### What is expected
Each line containing the string "CollabReport" should be copied out of the entries.

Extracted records
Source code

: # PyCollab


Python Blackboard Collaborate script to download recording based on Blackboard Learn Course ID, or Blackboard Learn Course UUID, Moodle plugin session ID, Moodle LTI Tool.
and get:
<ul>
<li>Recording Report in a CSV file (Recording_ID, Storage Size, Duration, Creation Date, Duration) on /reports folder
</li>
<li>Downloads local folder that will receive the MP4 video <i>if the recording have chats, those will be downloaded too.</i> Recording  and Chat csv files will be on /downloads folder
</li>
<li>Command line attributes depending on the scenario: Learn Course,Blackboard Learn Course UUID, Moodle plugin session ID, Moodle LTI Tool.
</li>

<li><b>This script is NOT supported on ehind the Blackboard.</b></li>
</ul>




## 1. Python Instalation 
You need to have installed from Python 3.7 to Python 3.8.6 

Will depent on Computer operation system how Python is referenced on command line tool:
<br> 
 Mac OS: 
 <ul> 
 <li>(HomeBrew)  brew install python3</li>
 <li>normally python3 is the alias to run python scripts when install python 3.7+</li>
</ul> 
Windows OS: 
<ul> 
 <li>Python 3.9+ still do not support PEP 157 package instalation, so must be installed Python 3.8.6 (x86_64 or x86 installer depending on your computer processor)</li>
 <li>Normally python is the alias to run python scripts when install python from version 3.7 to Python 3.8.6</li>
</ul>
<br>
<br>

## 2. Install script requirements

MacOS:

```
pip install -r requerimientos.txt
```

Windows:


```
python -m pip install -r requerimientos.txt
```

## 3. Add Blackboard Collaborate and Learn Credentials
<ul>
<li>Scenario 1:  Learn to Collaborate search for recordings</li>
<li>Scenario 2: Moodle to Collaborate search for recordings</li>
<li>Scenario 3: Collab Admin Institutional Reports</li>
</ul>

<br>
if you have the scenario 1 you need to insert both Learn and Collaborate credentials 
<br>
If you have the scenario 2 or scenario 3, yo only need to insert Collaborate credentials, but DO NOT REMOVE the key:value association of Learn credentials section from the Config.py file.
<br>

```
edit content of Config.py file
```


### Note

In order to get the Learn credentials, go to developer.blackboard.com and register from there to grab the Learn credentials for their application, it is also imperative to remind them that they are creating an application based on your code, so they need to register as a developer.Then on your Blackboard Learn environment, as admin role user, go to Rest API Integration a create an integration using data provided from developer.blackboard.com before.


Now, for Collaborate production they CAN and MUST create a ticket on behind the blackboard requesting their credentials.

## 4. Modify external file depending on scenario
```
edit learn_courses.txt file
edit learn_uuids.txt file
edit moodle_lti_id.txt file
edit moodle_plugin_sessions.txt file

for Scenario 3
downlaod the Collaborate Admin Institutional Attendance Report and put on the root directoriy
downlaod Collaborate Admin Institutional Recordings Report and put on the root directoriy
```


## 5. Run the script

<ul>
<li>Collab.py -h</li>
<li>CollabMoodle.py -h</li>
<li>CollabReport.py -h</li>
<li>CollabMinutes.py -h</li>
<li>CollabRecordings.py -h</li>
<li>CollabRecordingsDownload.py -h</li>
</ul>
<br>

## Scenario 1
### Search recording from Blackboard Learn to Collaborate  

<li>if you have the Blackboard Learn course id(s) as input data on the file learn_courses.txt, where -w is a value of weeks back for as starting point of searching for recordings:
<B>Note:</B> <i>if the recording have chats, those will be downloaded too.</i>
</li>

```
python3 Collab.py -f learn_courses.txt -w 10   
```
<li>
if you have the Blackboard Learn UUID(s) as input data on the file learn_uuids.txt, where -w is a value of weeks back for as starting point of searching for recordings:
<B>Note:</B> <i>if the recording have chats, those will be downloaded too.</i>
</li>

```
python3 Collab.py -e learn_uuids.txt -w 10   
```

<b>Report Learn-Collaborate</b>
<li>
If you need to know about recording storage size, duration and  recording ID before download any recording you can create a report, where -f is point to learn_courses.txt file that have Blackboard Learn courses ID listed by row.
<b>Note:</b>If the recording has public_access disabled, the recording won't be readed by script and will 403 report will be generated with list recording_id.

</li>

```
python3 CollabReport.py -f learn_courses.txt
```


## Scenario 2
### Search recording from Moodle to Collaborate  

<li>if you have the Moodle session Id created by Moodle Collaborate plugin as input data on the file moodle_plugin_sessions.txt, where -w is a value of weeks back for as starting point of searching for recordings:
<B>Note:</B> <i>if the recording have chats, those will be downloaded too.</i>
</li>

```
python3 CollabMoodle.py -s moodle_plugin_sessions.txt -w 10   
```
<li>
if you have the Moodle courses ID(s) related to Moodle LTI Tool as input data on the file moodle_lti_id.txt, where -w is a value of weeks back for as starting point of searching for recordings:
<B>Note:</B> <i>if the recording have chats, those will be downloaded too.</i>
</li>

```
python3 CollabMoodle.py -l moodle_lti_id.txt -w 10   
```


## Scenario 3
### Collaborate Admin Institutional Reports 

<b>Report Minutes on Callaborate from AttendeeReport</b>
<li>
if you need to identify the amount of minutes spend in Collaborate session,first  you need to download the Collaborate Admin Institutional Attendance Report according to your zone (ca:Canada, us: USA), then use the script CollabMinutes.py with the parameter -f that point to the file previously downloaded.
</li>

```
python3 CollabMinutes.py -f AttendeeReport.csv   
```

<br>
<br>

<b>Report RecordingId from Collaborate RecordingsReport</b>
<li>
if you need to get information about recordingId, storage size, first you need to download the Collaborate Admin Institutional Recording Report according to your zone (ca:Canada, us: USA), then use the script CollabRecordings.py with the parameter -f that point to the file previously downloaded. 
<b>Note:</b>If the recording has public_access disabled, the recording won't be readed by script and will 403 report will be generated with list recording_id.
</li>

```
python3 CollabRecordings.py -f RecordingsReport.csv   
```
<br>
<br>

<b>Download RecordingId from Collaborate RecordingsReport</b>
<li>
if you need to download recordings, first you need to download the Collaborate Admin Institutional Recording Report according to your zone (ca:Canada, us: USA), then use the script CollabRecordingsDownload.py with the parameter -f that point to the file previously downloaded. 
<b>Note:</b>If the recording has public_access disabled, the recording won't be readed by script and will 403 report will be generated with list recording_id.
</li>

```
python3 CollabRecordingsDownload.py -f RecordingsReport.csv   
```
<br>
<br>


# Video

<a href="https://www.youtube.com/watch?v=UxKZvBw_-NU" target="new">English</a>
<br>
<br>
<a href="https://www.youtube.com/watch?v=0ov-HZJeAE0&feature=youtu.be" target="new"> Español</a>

### Result below
<li>CollabReport.py -h</li>
python3 CollabReport.py -f learn_courses.txt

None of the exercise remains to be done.